Experience Score
The experience score is a single view that shows the current and past status of all devices, users, and applications monitored by uberAgent.
The score is evaluated every full and half hour. It ranges from zero to ten. The higher the better. Scores from zero to four are highlighted in red, scores from four to seven in yellow, and scores from seven to ten in green. The experience score is currently available for uberAgent UXM.
Experience Score Dashboard
The experience score dashboard is the new entry point of the uberAgent UXM Splunk app. It calculates and visualizes experience scores for the entire estate, breaking the data down by category and component, highlighting components where potential issues are originating from.

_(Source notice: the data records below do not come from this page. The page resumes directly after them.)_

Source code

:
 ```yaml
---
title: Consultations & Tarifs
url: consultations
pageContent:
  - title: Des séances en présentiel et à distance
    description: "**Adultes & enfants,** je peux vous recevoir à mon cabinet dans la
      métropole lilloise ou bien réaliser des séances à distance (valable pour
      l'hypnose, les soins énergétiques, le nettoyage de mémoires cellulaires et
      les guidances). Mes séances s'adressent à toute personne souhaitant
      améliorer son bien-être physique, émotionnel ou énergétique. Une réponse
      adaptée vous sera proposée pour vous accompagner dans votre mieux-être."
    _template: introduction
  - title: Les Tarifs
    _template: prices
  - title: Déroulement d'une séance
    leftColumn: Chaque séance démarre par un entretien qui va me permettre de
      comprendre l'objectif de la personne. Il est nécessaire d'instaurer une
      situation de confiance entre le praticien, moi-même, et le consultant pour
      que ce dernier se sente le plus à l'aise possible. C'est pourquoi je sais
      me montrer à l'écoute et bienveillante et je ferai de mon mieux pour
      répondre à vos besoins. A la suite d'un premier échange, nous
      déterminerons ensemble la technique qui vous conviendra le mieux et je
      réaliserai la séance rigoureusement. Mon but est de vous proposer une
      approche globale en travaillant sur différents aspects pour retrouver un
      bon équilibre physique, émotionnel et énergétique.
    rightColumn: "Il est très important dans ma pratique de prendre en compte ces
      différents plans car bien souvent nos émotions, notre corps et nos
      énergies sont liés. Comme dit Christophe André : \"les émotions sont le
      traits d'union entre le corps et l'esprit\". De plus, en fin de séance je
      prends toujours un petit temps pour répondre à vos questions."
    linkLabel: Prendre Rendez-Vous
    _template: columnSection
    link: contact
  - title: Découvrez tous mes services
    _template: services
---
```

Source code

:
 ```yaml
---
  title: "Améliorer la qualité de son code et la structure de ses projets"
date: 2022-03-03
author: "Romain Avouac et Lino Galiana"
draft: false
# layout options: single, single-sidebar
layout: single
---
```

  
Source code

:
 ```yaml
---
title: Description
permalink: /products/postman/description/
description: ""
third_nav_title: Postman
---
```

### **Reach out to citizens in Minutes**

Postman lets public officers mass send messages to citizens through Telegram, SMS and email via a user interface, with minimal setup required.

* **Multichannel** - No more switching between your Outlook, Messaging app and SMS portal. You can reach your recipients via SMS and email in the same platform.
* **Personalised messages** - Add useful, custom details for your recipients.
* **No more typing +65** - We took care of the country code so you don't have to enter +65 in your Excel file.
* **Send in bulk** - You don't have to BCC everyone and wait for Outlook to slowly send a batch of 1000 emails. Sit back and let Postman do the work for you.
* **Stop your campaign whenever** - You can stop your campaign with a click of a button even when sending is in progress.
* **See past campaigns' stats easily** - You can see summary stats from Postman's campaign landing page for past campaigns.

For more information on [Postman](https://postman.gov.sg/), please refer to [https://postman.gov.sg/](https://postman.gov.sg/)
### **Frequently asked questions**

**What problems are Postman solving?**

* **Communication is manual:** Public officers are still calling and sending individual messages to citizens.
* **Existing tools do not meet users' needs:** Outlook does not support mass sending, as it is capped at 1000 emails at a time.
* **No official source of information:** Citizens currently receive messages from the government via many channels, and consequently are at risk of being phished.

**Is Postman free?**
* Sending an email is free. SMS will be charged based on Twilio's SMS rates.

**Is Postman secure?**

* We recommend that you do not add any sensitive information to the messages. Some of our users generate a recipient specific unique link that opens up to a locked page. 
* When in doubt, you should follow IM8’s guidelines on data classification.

The dashboard also provides quick access to important KPIs like logon duration, application responsiveness, or application errors.
Overall Score
The filter at the top allows filtering the dashboard to a subset of machines. By default, all machines are shown.
On the left in the second row one can see the overall score and the trend compared to yesterday. On the right the score development over time is visualized.
Machine, User Session, and Application Scores
The overall score derives from three categories:
- Machine score: quality indicator for machine performance and health
- User session score: quality indicator for user session performance and health
- Application score: quality indicator for application performance and health
The charts show a trend indicator for the last day as well as a sparkline for the last seven days.
Score Components
Each category is calculated by different components. Components differ per category. For example, Stop errors is a component solely for the machine category, while the Protocol latency component is only part of the user session category. There are also common components, like CPU or RAM.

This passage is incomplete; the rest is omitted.